L'histoire a été un autre sujet de
litige.
Les conservateurs comme Ligatchev se sont insurgés contre ceux qui
"présentent (le) passé comme une succession d'erreurs et de crimes".
Les
réformateurs ont estimé impossible une véritable restructuration si le pays ne
regarde pas son passé en face, ne reconnaît pas où, quand et comment le Parti a
pu faire des erreurs.
La question est grave: admettre que celui-ci s'est trompé
met en cause son infaillibilité.
Tout le système politique peut en être ébranlé.
De bons résultats économiques auraient permis de galvaniser les énergies.
Cela
n'a pas été le cas.
Ceux de 1987, inférieurs à la fois à ceux de 1986 et aux
objectifs fixés par le Plan, ont été décevants.
La croissance s'est ralentie:
elle a augmenté de 2,3% (contre 4,1% en 1986), alors que les prévisions étaient
de 4,1% ; la productivité du travail, elle, n'a cru que de 2,4% (contre 4%
prévus).
Les objectifs de production n'ont été réalisés ni dans l'industrie
(sauf dans le secteur de l'énergie) ni dans l'agriculture.
La population n'a pas
constaté d'amélioration dans la vie quotidienne.

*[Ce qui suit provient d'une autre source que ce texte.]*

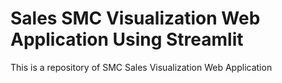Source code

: # Sales SMC Visualization Web Application Using Streamlit
This is a repository of SMC Sales Visualization Web Application
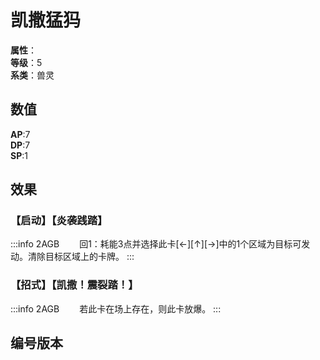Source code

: <script setup>
let list = [
    { number: "2AGB-008", url: "/packs/2AGB" }
]
</script>

# 凯撒猛犸

**属性**：<CardAttribute text="火"/><br>
**等级**：5<br>
**系类**：兽灵

## 数值

**AP**:7<br>
**DP**:7<br>
**SP**:1

## 效果

### 【启动】【炎袭践踏】

:::info 2AGB
&emsp;&emsp;回1：耗能3点并选择此卡[←][↑][→]中的1个区域为目标可发动。清除目标区域上的卡牌。
:::

### 【招式】【凯撒！震裂踏！】

:::info 2AGB
&emsp;&emsp;若此卡在场上存在，则此卡放爆。
:::

## 编号版本

<CardNumberBox :list="list"/>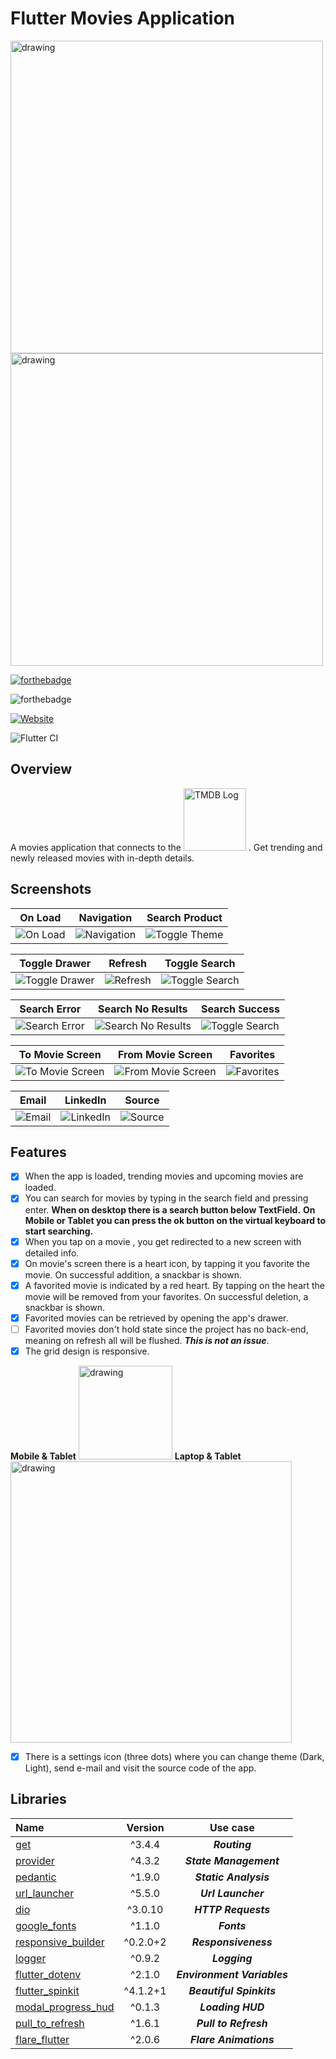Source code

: # Flutter Movies Application

<img src="assets/images/logo.png" alt="drawing" width="500"/>
</br>
<img src="screenshots/showcase.png" alt="drawing" width="500"/>

[![forthebadge](https://forthebadge.com/images/badges/built-with-love.svg)](https://forthebadge.com)

![forthebadge](https://badgen.net/pub/flutter-platform/xml)

[![Website](https://img.shields.io/website?down_color=red&down_message=offline&up_color=green&up_message=online&url=http%3A%2F%2Fwww.esentis.gr)](www.esentis.gr)

![Flutter CI](https://github.com/esentis/Flutter-News-Application/workflows/Flutter%20CI/badge.svg)

## Overview

A movies application that connects to the <a href="https://www.themoviedb.org/"><img src="assets/images/tmdb.png" width="100" title="TMDB" alt="TMDB Log"></a> .
Get trending and newly released movies with in-depth details.

## Screenshots

On Load |Navigation| Search Product |
------------ |------------ | -------------|
![On Load](/screenshots/on_load.gif?raw=true "On load") | ![Navigation](/screenshots/navigation.gif?raw=true "Navigation") |![Toggle Theme](/screenshots/toggle_theme.gif?raw=true "Toggle Theme")

Toggle Drawer |Refresh| Toggle Search |
------------ |------------ | -------------|
![Toggle Drawer](/screenshots/toggle_drawer.gif?raw=true "Toggle Drawer") | ![Refresh](/screenshots/refresh.gif?raw=true "Refresh") |![Toggle Search](/screenshots/toggle_search.gif?raw=true "Toggle Search")

Search Error |Search No Results| Search Success |
------------ |------------ | -------------|
![Search Error](/screenshots/search_error.gif?raw=true "Search Error") | ![Search No Results](/screenshots/search_notfound.gif?raw=true "Search No Results") |![Toggle Search](/screenshots/search_success.gif?raw=true "Search Success")

To Movie Screen |From Movie Screen| Favorites |
------------ |------------ | -------------|
![To Movie Screen](/screenshots/to_movie.gif?raw=true "To Movie Screen") | ![From Movie Screen](/screenshots/from_movie.gif?raw=true "From Movie Screen") |![Favorites](/screenshots/favorites.gif?raw=true "Favorites")

Email |LinkedIn| Source |
------------ |------------ | -------------|
![Email](/screenshots/email.gif?raw=true "Email") | ![LinkedIn](/screenshots/linkedin.gif?raw=true "LinkedIn") |![Source](/screenshots/source.gif?raw=true "Source")

## Features

- [x] When the app is loaded, trending movies and upcoming movies are loaded.
- [x] You can search for movies by typing in the search field and pressing enter.
**When on desktop there is a search button below TextField.**
**On Mobile or Tablet you can press the ok button on the virtual keyboard to start searching.**
- [x] When you tap on a movie , you get redirected to a new screen with detailed info.
- [x] On movie's screen there is a heart icon, by tapping it you favorite the movie. On successful addition, a snackbar is shown.
- [x] A favorited movie is indicated by a red heart. By tapping on the heart the movie will be removed from your favorites. On successful deletion, a snackbar is shown.
- [x] Favorited movies can be retrieved by opening the app's drawer.
- [ ] Favorited movies don't hold state since the project has no back-end, meaning on refresh all will be flushed. ***This is not an issue***.
- [x] The grid design is responsive.

**Mobile & Tablet**
<img src="/screenshots/pageview.gif" alt="drawing" width="150"/>
**Laptop & Tablet**
<img src="/screenshots/desktop.gif" alt="drawing" width="450"/>

- [x] There is a settings icon (three dots) where you can change theme (Dark, Light), send e-mail and visit the source code of the app.

## Libraries

| Name        | Version           | Use case |
| :------------- |:-------------:|:-------------:|
| [get](https://pub.dev/packages/get)| ^3.4.4 | ***Routing*** |
| [provider](https://pub.dev/packages/provider)     | ^4.3.2      | ***State Management***|
| [pedantic](https://pub.dev/packages/pedantic) | ^1.9.0     |***Static Analysis*** |
| [url_launcher](https://pub.dev/packages/url_launcher) | ^5.5.0   | ***Url Launcher***  |
| [dio](https://pub.dev/packages/dio) | ^3.0.10   | ***HTTP Requests***  |
| [google_fonts](https://pub.dev/packages/google_fonts) |  ^1.1.0   | ***Fonts***  |
| [responsive_builder](https://pub.dev/packages/responsive_builder) | ^0.2.0+2   | ***Responsiveness***  
| [logger](https://pub.dev/packages/logger) | ^0.9.2  | ***Logging***  |
| [flutter_dotenv](https://pub.dev/packages/flutter_dotenv) | ^2.1.0  | ***Environment Variables***  |
| [flutter_spinkit](https://pub.dev/packages/flutter_spinkit) | ^4.1.2+1  | ***Beautiful Spinkits***  |
| [modal_progress_hud](https://pub.dev/packages/modal_progress_hud) | ^0.1.3  | ***Loading HUD***  |
| [pull_to_refresh](https://pub.dev/packages/pull_to_refresh) | ^1.6.1  | ***Pull to Refresh***  |
| [flare_flutter](https://pub.dev/packages/flare_flutter) | ^2.0.6  | ***Flare Animations***  |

Ce médiocre bilan, confirmé au
premier trimestre 1988, laisse mal augurer du succès de l'ambitieux programme de
relance économique.
D'autant plus que la mise en place des réformes s'est faite
très lentement.
La part des commandes d'État, par exemple, est restée dominante,
empêchant l'établissement de liens directs entre les entreprises.
La réforme des
prix a été repoussée à 1990.
Le secteur privé et coopératif ne s'est pas
développé autant que le souhaitait le pouvoir...
La restructuration et la
transparence n'ont pas eu, dans le domaine économique, les résultats positifs
escomptés.
Elles ont en outre débouché sur de très vives tensions nationales.
Tensions nationales
Après les émeutes d'Alma-Ata en décembre 1986, les manifestations de sentiments
nationaux se sont multipliées.
Les Tatars de Crimée ont repris....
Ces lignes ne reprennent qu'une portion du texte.